Na sequência do «fatídico» baile, o encontro entre Álvaro e Isaura é ainda mais revelador. O moço, triste, na chácara, tenta reconfortar Isaura, afirmando que quer salvá-la das garras da escravatura, que ele designa como «abismo da escuridão». Porém, para ela, descrente, não se pode fazer nada para impedir o curso fatal do destino que a colocou no cativeiro: «– Ah! senhor, não se mortifique assim por amor de uma infeliz, que não merece tais extremos, é inútil lutar contra o destino irremediável, que me persegue.» (AEI, 101981: 101).
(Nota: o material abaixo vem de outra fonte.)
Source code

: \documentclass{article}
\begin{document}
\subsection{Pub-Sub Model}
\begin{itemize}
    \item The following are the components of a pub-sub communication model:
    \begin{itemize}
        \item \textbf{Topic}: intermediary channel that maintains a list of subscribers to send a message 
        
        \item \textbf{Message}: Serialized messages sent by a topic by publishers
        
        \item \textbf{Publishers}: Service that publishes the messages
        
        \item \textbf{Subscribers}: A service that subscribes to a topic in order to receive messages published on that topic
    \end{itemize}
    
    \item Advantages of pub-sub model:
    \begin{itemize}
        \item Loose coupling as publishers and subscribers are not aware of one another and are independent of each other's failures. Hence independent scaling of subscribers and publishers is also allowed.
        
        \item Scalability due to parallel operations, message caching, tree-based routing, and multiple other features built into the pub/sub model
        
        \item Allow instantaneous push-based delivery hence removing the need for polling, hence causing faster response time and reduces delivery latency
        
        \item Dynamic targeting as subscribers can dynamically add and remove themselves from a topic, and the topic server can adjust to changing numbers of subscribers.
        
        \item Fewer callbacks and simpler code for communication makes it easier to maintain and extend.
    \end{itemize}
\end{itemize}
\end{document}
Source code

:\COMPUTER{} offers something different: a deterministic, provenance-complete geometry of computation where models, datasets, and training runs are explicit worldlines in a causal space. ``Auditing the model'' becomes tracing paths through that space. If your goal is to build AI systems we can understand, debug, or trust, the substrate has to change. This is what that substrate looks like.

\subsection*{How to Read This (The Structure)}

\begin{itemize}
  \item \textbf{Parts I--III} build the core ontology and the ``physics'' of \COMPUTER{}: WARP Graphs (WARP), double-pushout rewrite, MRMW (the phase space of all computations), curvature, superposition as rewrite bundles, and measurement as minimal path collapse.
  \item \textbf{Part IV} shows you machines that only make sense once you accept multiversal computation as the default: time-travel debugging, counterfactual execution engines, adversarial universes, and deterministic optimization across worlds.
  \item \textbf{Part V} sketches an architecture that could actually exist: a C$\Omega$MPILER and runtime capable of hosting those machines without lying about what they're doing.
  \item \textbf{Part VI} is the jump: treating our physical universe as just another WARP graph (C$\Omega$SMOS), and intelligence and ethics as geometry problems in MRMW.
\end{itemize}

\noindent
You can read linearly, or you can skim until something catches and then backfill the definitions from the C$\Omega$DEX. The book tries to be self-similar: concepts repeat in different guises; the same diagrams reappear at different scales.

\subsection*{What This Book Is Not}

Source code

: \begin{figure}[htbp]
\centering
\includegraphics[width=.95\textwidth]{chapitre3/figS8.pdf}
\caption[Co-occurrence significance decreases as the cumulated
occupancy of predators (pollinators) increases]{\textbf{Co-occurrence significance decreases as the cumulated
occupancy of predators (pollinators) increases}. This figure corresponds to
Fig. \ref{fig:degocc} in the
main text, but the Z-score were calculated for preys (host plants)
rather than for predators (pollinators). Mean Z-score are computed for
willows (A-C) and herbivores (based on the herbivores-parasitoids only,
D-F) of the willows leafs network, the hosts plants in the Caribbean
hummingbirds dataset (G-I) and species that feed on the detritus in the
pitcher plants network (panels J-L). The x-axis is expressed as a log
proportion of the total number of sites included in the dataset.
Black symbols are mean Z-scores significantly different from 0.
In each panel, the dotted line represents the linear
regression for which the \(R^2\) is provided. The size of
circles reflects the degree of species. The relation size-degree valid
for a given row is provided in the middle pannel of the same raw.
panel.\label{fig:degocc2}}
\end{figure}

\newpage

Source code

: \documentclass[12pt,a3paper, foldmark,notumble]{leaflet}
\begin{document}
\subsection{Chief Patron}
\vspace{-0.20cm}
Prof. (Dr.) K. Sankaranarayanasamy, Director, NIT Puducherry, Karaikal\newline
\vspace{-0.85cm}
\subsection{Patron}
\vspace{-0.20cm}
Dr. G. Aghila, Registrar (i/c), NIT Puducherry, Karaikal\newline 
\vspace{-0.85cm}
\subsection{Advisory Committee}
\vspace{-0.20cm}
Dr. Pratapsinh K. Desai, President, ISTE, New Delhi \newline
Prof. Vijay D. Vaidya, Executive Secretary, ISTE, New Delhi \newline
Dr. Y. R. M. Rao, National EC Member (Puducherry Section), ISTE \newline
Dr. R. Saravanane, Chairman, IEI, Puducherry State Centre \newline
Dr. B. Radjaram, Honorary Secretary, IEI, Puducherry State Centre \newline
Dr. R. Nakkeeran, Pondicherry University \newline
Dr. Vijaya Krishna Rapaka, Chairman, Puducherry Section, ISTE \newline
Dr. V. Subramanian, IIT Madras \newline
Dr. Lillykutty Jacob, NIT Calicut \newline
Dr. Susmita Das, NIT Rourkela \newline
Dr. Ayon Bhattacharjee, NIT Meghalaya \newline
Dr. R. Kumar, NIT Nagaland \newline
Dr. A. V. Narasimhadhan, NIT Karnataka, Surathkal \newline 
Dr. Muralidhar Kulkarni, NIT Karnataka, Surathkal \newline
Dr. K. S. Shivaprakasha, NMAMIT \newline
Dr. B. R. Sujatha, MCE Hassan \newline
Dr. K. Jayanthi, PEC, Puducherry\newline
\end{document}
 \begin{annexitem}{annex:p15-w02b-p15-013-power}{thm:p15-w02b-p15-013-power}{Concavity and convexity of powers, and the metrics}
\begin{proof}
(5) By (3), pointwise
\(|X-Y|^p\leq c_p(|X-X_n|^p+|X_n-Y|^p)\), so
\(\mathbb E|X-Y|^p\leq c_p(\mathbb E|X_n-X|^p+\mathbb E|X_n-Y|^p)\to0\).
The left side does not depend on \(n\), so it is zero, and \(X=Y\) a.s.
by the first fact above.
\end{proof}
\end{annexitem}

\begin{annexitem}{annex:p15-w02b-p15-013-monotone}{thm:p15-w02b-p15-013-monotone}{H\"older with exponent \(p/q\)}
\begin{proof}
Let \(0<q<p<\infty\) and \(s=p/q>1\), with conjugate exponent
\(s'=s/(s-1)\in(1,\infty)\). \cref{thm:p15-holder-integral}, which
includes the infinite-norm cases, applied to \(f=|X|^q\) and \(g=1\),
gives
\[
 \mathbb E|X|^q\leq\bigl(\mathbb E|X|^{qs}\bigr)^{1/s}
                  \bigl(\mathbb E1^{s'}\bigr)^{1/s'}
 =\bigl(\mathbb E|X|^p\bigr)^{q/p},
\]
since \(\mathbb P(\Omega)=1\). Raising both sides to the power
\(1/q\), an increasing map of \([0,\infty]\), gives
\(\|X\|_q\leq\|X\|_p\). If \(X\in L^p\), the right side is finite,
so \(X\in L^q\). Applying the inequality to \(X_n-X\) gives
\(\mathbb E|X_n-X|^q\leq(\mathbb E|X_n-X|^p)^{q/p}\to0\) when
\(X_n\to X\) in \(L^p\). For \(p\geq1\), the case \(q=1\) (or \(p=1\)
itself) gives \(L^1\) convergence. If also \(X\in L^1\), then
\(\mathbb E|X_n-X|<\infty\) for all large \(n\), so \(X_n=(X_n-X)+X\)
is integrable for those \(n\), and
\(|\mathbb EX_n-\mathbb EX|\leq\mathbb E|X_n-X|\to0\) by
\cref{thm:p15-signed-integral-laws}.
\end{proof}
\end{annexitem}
Perantes estes dados, a noção da escravatura como acidente provocado pelas forças incontroláveis do fatum que subtilmente retira a responsabilidade do homem branco, na implementação e manutenção do sistema, é reforçada pelo facto de ser a própria Isaura, num discurso que pretende mover a piedade dos leitores, a insistir nesse argumento da infelicidade: desesperada com a postura dos senhores que a tentavam desencaminhar, e esmorecida com a inveja de Rosa, lamenta, num tom triste, «a desgraça de nascer cativa» (AEI, 101981: 43).

Assumindo-se a escravatura como fatalidade na boca da própria escrava, revela-se um aspeto muito relevante que obstaculiza a leitura linear, segundo a qual A Escrava Isaura

representa a intenção de Guimarães em mostrar a generalização dos horrores da escravidão. Ora, tal não corresponde à verdade. Isaura, além de quase nunca se referir à vida de cativeiro e ao sofrimento das suas companheiras, ao vê-las como feias e diferentes, demonstra que não consegue ver a escravatura para além de si, o que a impede de representar uma perspetiva solidária de denúncia. Com uma visão individualizante e não generalizadora, ela parece ser capaz de abordar somente o seu sofrimento e apenas num domínio emocional, nunca questionando as razões sociais que levam os senhores a tratar os escravos de forma desumana.

Noutra situação em que se espelha a ideia de que é o destino o inquestionável norte da vida dos seres humanos, Álvaro afirma, após todo um período de hesitação relativamente à atitude a tomar com Isaura, que será ele, por desígnio divino, a libertá-la dos ferros do cativeiro (cf. AEI, 101981: 126). Desta forma, a ideia que assoma é a de que só o destino é responsável pela liberdade ou pela escravidão.